Every entry must be duplicated word for word.
↓
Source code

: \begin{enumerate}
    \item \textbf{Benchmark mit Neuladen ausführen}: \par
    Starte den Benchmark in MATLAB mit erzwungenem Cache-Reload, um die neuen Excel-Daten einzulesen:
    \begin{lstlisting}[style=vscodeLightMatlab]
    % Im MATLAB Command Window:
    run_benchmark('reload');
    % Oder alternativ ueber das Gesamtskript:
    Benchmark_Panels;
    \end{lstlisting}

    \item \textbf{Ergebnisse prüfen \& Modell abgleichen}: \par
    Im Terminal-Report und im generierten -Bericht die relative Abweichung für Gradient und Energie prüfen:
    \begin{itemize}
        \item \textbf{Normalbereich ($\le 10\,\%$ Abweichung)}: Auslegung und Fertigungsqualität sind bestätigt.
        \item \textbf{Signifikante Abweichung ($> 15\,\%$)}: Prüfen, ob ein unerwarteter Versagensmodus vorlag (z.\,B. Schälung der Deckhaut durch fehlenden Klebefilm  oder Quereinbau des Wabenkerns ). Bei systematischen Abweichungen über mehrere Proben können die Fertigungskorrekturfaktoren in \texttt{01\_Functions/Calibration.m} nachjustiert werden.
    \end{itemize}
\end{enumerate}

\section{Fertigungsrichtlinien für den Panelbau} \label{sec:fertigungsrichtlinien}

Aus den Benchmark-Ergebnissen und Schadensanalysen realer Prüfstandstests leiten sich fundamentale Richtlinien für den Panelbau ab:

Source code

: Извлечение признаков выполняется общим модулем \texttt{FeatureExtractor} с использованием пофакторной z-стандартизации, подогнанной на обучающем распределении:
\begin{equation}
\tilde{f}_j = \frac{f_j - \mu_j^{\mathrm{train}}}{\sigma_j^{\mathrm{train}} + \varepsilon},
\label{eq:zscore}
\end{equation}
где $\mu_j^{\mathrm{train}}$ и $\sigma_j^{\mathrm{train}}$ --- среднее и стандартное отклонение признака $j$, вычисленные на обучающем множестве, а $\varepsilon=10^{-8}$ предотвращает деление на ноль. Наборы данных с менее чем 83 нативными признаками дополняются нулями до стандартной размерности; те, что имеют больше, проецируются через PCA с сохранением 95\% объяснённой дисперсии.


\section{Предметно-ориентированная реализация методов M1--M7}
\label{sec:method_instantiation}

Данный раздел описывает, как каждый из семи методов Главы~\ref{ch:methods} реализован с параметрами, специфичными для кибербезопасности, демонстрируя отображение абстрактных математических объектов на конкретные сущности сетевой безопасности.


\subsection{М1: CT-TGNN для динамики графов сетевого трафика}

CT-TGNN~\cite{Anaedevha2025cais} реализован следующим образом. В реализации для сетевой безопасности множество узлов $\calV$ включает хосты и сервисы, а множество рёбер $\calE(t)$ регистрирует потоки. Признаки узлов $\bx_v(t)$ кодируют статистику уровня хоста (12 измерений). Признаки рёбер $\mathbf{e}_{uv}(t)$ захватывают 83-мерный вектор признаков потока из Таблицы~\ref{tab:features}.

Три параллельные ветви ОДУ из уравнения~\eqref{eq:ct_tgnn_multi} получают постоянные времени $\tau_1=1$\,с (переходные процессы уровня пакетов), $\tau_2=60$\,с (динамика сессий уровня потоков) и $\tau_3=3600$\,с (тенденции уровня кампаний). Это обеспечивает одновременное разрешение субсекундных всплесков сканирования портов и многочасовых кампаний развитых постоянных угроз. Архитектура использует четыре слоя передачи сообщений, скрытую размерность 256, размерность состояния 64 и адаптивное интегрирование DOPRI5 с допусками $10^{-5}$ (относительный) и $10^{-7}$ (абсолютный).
↑
- Written response
Source code

: \begin{enumerate}
    \item \textbf{Benchmark mit Neuladen ausführen}: \par
    Starte den Benchmark in MATLAB mit erzwungenem Cache-Reload, um die neuen Excel-Daten einzulesen:
    \begin{lstlisting}[style=vscodeLightMatlab]
    % Im MATLAB Command Window:
    run_benchmark('reload');
    % Oder alternativ ueber das Gesamtskript:
    Benchmark_Panels;
    \end{lstlisting}

    \item \textbf{Ergebnisse prüfen \& Modell abgleichen}: \par
    Im Terminal-Report und im generierten -Bericht die relative Abweichung für Gradient und Energie prüfen:
    \begin{itemize}
        \item \textbf{Normalbereich ($\le 10\,\%$ Abweichung)}: Auslegung und Fertigungsqualität sind bestätigt.
        \item \textbf{Signifikante Abweichung ($> 15\,\%$)}: Prüfen, ob ein unerwarteter Versagensmodus vorlag (z.\,B. Schälung der Deckhaut durch fehlenden Klebefilm  oder Quereinbau des Wabenkerns ). Bei systematischen Abweichungen über mehrere Proben können die Fertigungskorrekturfaktoren in \texttt{01\_Functions/Calibration.m} nachjustiert werden.
    \end{itemize}
\end{enumerate}

\section{Fertigungsrichtlinien für den Panelbau} \label{sec:fertigungsrichtlinien}

Aus den Benchmark-Ergebnissen und Schadensanalysen realer Prüfstandstests leiten sich fundamentale Richtlinien für den Panelbau ab:

Source code

: Извлечение признаков выполняется общим модулем \texttt{FeatureExtractor} с использованием пофакторной z-стандартизации, подогнанной на обучающем распределении:
\begin{equation}
\tilde{f}_j = \frac{f_j - \mu_j^{\mathrm{train}}}{\sigma_j^{\mathrm{train}} + \varepsilon},
\label{eq:zscore}
\end{equation}
где $\mu_j^{\mathrm{train}}$ и $\sigma_j^{\mathrm{train}}$ --- среднее и стандартное отклонение признака $j$, вычисленные на обучающем множестве, а $\varepsilon=10^{-8}$ предотвращает деление на ноль. Наборы данных с менее чем 83 нативными признаками дополняются нулями до стандартной размерности; те, что имеют больше, проецируются через PCA с сохранением 95\% объяснённой дисперсии.


\section{Предметно-ориентированная реализация методов M1--M7}
\label{sec:method_instantiation}

Данный раздел описывает, как каждый из семи методов Главы~\ref{ch:methods} реализован с параметрами, специфичными для кибербезопасности, демонстрируя отображение абстрактных математических объектов на конкретные сущности сетевой безопасности.


\subsection{М1: CT-TGNN для динамики графов сетевого трафика}

CT-TGNN~\cite{Anaedevha2025cais} реализован следующим образом. В реализации для сетевой безопасности множество узлов $\calV$ включает хосты и сервисы, а множество рёбер $\calE(t)$ регистрирует потоки. Признаки узлов $\bx_v(t)$ кодируют статистику уровня хоста (12 измерений). Признаки рёбер $\mathbf{e}_{uv}(t)$ захватывают 83-мерный вектор признаков потока из Таблицы~\ref{tab:features}.

Три параллельные ветви ОДУ из уравнения~\eqref{eq:ct_tgnn_multi} получают постоянные времени $\tau_1=1$\,с (переходные процессы уровня пакетов), $\tau_2=60$\,с (динамика сессий уровня потоков) и $\tau_3=3600$\,с (тенденции уровня кампаний). Это обеспечивает одновременное разрешение субсекундных всплесков сканирования портов и многочасовых кампаний развитых постоянных угроз. Архитектура использует четыре слоя передачи сообщений, скрытую размерность 256, размерность состояния 64 и адаптивное интегрирование DOPRI5 с допусками $10^{-5}$ (относительный) и $10^{-7}$ (абсолютный).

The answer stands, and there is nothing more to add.